• **REQUIRED WORK**
Apart from the pictures, the listing is to be returned exactly.

• **INFORMATION**
============

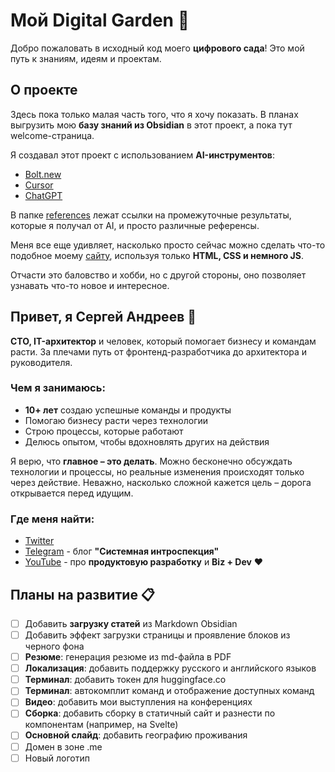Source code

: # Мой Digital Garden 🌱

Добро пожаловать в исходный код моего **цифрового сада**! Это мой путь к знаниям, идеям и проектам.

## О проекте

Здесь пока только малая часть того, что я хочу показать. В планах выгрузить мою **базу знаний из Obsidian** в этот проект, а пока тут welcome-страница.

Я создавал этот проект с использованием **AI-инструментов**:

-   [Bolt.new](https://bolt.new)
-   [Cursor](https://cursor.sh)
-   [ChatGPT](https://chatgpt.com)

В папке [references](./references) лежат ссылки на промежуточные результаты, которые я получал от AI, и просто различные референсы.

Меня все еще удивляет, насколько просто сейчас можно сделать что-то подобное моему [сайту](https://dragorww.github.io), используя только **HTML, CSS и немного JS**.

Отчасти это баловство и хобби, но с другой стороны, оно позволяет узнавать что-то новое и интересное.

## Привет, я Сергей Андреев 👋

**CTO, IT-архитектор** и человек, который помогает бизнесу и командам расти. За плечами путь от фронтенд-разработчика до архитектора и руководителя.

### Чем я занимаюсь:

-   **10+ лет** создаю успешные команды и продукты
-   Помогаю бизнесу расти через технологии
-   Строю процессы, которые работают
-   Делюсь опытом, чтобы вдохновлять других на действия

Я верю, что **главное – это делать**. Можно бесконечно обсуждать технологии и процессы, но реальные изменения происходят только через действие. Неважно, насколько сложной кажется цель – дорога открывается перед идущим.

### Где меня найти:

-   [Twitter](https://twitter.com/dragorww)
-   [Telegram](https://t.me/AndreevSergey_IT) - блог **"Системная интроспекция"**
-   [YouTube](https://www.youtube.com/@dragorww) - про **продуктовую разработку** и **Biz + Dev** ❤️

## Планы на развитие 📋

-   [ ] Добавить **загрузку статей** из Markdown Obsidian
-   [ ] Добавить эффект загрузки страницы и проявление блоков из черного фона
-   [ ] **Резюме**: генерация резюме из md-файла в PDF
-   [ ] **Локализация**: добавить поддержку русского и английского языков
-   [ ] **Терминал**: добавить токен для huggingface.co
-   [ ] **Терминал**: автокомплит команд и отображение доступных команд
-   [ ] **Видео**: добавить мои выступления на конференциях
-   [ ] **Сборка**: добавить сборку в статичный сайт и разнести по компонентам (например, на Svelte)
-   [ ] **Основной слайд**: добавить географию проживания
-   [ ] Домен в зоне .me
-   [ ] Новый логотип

============

• **EXERCISE RESPONSE**
Source code

: # Мой Digital Garden 🌱

Добро пожаловать в исходный код моего **цифрового сада**! Это мой путь к знаниям, идеям и проектам.

## О проекте

Здесь пока только малая часть того, что я хочу показать. В планах выгрузить мою **базу знаний из Obsidian** в этот проект, а пока тут welcome-страница.

Я создавал этот проект с использованием **AI-инструментов**:

-   [Bolt.new](https://bolt.new)
-   [Cursor](https://cursor.sh)
-   [ChatGPT](https://chatgpt.com)

В папке [references](./references) лежат ссылки на промежуточные результаты, которые я получал от AI, и просто различные референсы.

Меня все еще удивляет, насколько просто сейчас можно сделать что-то подобное моему [сайту](https://dragorww.github.io), используя только **HTML, CSS и немного JS**.

Отчасти это баловство и хобби, но с другой стороны, оно позволяет узнавать что-то новое и интересное.

## Привет, я Сергей Андреев 👋

**CTO, IT-архитектор** и человек, который помогает бизнесу и командам расти. За плечами путь от фронтенд-разработчика до архитектора и руководителя.

### Чем я занимаюсь:

-   **10+ лет** создаю успешные команды и продукты
-   Помогаю бизнесу расти через технологии
-   Строю процессы, которые работают
-   Делюсь опытом, чтобы вдохновлять других на действия

Я верю, что **главное – это делать**. Можно бесконечно обсуждать технологии и процессы, но реальные изменения происходят только через действие. Неважно, насколько сложной кажется цель – дорога открывается перед идущим.

### Где меня найти:

-   [Twitter](https://twitter.com/dragorww)
-   [Telegram](https://t.me/AndreevSergey_IT) - блог **"Системная интроспекция"**
-   [YouTube](https://www.youtube.com/@dragorww) - про **продуктовую разработку** и **Biz + Dev** ❤️

## Планы на развитие 📋

-   [ ] Добавить **загрузку статей** из Markdown Obsidian
-   [ ] Добавить эффект загрузки страницы и проявление блоков из черного фона
-   [ ] **Резюме**: генерация резюме из md-файла в PDF
-   [ ] **Локализация**: добавить поддержку русского и английского языков
-   [ ] **Терминал**: добавить токен для huggingface.co
-   [ ] **Терминал**: автокомплит команд и отображение доступных команд
-   [ ] **Видео**: добавить мои выступления на конференциях
-   [ ] **Сборка**: добавить сборку в статичный сайт и разнести по компонентам (например, на Svelte)
-   [ ] **Основной слайд**: добавить географию проживания
-   [ ] Домен в зоне .me
-   [ ] Новый логотип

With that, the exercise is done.